Paragon Shepard here may consider Renegade Shepard to be a willing tool when he could be more, accepting enough of his situation but working his way around and beyond it.
Renegade Shepard here may consider Paragon Shepard as in denial to his reality as a tool and his potential to be more efficient as a unit.
Renegade just gets it that Cerberus is doing X and needs Y and both is what works for him for now so he works 'for' Cerberus. It gets his objectives done.
Paragon takes this cooperation as just a part of a larger agenda of countering the Reapers. It is acceptable enough.
In both cases, working with or for Cerberus was always considered by Shepard to be a temporary status. You can be more or less sympathetic to Cerberus, but never a 'sympathizer'. You can be more or less sympathetic to Cerberus, yet always hopeful they'll at least be useful against the Reapers. In ME3 you then head back to a version of your 'old self' with the Alliance, and then either get angry at Cerberus being more useful to the Reapers than humanity (Renegade), or you are sad about them losing all potential to be useful but instead losing to the Reapers (Paragon).

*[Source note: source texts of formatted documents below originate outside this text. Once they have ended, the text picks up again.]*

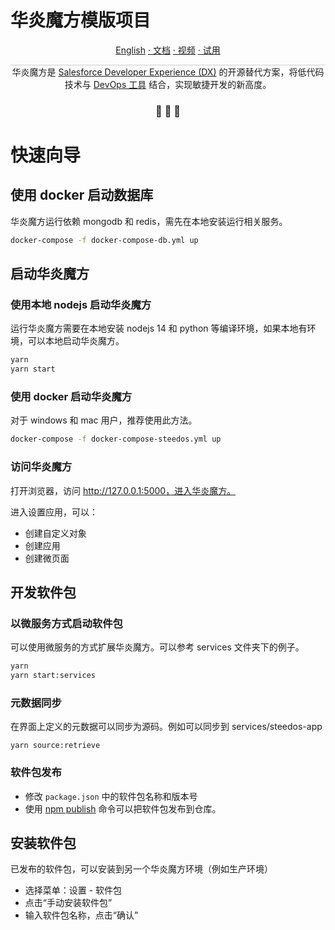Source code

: 华炎魔方模版项目
===

<p align="center">
<a href="./README_en.md">English</a>
<a href="https://www.steedos.cn/docs/"> · 文档</a>
<a href="https://www.steedos.cn/videos/"> · 视频</a>
<a href="https://demo.steedos.cn"> · 试用</a>
</p>


<p align="center" style="border-top: solid 1px #cccccc">
  华炎魔方是 <a href="https://developer.salesforce.com/developer-centers/developer-experience" target="_blank">Salesforce Developer Experience (DX)</a> 的开源替代方案，将低代码技术与 <a href="https://www.steedos.cn/docs/deploy/devops"> DevOps 工具</a> 结合，实现敏捷开发的新高度。 
</p>

<h3 align="center">
 🤖 🎨 🚀
</h3>


# 快速向导

## 使用 docker 启动数据库

华炎魔方运行依赖 mongodb 和 redis，需先在本地安装运行相关服务。

```bash
docker-compose -f docker-compose-db.yml up
```

## 启动华炎魔方

### 使用本地 nodejs 启动华炎魔方

运行华炎魔方需要在本地安装 nodejs 14 和 python 等编译环境，如果本地有环境，可以本地启动华炎魔方。

```bash
yarn
yarn start
```

### 使用 docker 启动华炎魔方

对于 windows 和 mac 用户，推荐使用此方法。

```bash
docker-compose -f docker-compose-steedos.yml up
```

### 访问华炎魔方

打开浏览器，访问 http://127.0.0.1:5000，进入华炎魔方。

进入设置应用，可以：
- 创建自定义对象
- 创建应用
- 创建微页面

## 开发软件包

### 以微服务方式启动软件包

可以使用微服务的方式扩展华炎魔方。可以参考 services 文件夹下的例子。

```bash
yarn
yarn start:services
```

### 元数据同步

在界面上定义的元数据可以同步为源码。例如可以同步到 services/steedos-app

```
yarn source:retrieve
```

### 软件包发布

- 修改 `package.json` 中的软件包名称和版本号
- 使用 [npm publish](https://docs.npmjs.com/cli/v8/commands/npm-publish) 命令可以把软件包发布到仓库。


## 安装软件包

已发布的软件包，可以安装到另一个华炎魔方环境（例如生产环境）

- 选择菜单：设置 - 软件包
- 点击“手动安装软件包”
- 输入软件包名称，点击“确认”
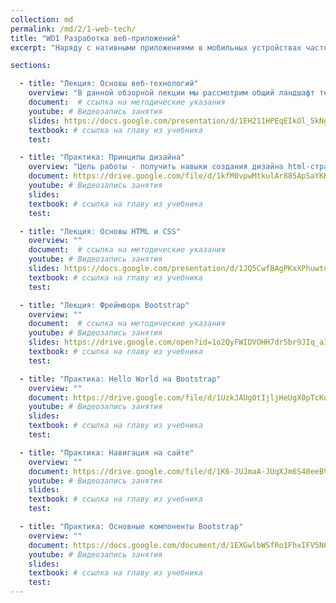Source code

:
 ```yaml
---
collection: md
permalink: /md/2/1-web-tech/
title: "WD1 Разработка веб-приложений"
excerpt: "Наряду с нативными приложениями в мобильных устройствах часто применяются веб-приложения, созданные с помощью универсального стека технологий - HTML, JavaScript, CSS. Они имеют свои преимущества и недостатки перед нативными и гибридными приложениями. В этой теме мы будм рассматривать средства создания веб-приложений для мобильных устройств."

sections:

  - title: "Лекция: Основы веб-технологий" 
    overview: "В данной обзорной лекции мы рассмотрим общий ландшафт технологий, необходимых для создания веб-приложений."
    document:  # ссылка на методические указания
    youtube: # Видеозапись занятия
    slides: https://docs.google.com/presentation/d/1EH211HPEqEIkOl_5kNgCGLnzz7JqARlHKuD1hzq9nr4/edit?usp=sharing
    textbook: # ссылка на главу из учебника
    test: 

  - title: "Практика: Принципы дизайна" 
    overview: "Цель работы - получить навыки создания дизайна html-страниц."
    document: https://drive.google.com/file/d/1kfM0vpwMtkulAr885ApSaYKKNCINxxq3/view # ссылка на методические указания
    youtube: # Видеозапись занятия
    slides: 
    textbook: # ссылка на главу из учебника
    test: 

  - title: "Лекция: Основы HTML и CSS" 
    overview: ""
    document:  # ссылка на методические указания
    youtube: # Видеозапись занятия
    slides: https://docs.google.com/presentation/d/1JQ5CwfBAgPKxXPhuwtoZvrWgmcn2n1uZX-0TWAyLiVc/edit?usp=sharing
    textbook: # ссылка на главу из учебника
    test: 

  - title: "Лекция: Фреймворк Bootstrap" 
    overview: ""
    document:  # ссылка на методические указания
    youtube: # Видеозапись занятия
    slides: https://drive.google.com/open?id=1o2QyFWIDVOHH7dr5br9JIq_aI_JBZyb2FPv3UWjMzlM
    textbook: # ссылка на главу из учебника
    test: 

  - title: "Практика: Hello World на Bootstrap" 
    overview: ""
    document: https://drive.google.com/file/d/1UzkJAUg0tIjljHeUgX0pTcKq0cu3JoWL/view?usp=sharing
    youtube: # Видеозапись занятия
    slides: 
    textbook: # ссылка на главу из учебника
    test: 

  - title: "Практика: Навигация на сайте" 
    overview: ""
    document: https://drive.google.com/file/d/1K6-JUJmaA-JUqXJm6S40eeBVmEmcjbaj/view?usp=sharing
    youtube: # Видеозапись занятия
    slides: 
    textbook: # ссылка на главу из учебника
    test: 

  - title: "Практика: Основные компоненты Bootstrap" 
    overview: ""
    document: https://docs.google.com/document/d/1EXGwlbWSfRo1FhxIFV5N6Sq2KoRrH0oa/edit?usp=sharing&ouid=116003821381017651142&rtpof=true&sd=true
    youtube: # Видеозапись занятия
    slides: 
    textbook: # ссылка на главу из учебника
    test: 
---
```

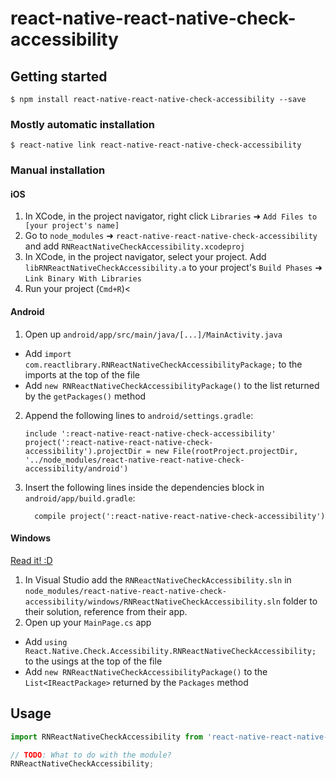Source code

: 
# react-native-react-native-check-accessibility

## Getting started

`$ npm install react-native-react-native-check-accessibility --save`

### Mostly automatic installation

`$ react-native link react-native-react-native-check-accessibility`

### Manual installation


#### iOS

1. In XCode, in the project navigator, right click `Libraries` ➜ `Add Files to [your project's name]`
2. Go to `node_modules` ➜ `react-native-react-native-check-accessibility` and add `RNReactNativeCheckAccessibility.xcodeproj`
3. In XCode, in the project navigator, select your project. Add `libRNReactNativeCheckAccessibility.a` to your project's `Build Phases` ➜ `Link Binary With Libraries`
4. Run your project (`Cmd+R`)<

#### Android

1. Open up `android/app/src/main/java/[...]/MainActivity.java`
  - Add `import com.reactlibrary.RNReactNativeCheckAccessibilityPackage;` to the imports at the top of the file
  - Add `new RNReactNativeCheckAccessibilityPackage()` to the list returned by the `getPackages()` method
2. Append the following lines to `android/settings.gradle`:
  	```
  	include ':react-native-react-native-check-accessibility'
  	project(':react-native-react-native-check-accessibility').projectDir = new File(rootProject.projectDir, 	'../node_modules/react-native-react-native-check-accessibility/android')
  	```
3. Insert the following lines inside the dependencies block in `android/app/build.gradle`:
  	```
      compile project(':react-native-react-native-check-accessibility')
  	```

#### Windows
[Read it! :D](https://github.com/ReactWindows/react-native)

1. In Visual Studio add the `RNReactNativeCheckAccessibility.sln` in `node_modules/react-native-react-native-check-accessibility/windows/RNReactNativeCheckAccessibility.sln` folder to their solution, reference from their app.
2. Open up your `MainPage.cs` app
  - Add `using React.Native.Check.Accessibility.RNReactNativeCheckAccessibility;` to the usings at the top of the file
  - Add `new RNReactNativeCheckAccessibilityPackage()` to the `List<IReactPackage>` returned by the `Packages` method


## Usage
```javascript
import RNReactNativeCheckAccessibility from 'react-native-react-native-check-accessibility';

// TODO: What to do with the module?
RNReactNativeCheckAccessibility;
```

Shepard is still Shepard, just different priority to things.
You could say Renegade Shepard is too trusting, but its also easy to say he just doesn't care. If Cerberus backstabs him, Renegade Shepard is more ready for the concept of being backstabbed and he has less concept of having allies so he'll just gun for Cerberus. Which Renegade Shepard is all for in ME3. It is more self-oriented, one way or another. The supposed 'falling in line' he does with Cerberus is still just his way of efficiently getting his personal objective done (though arguably he only has this objective due to outside factors, but Shepard would never think so).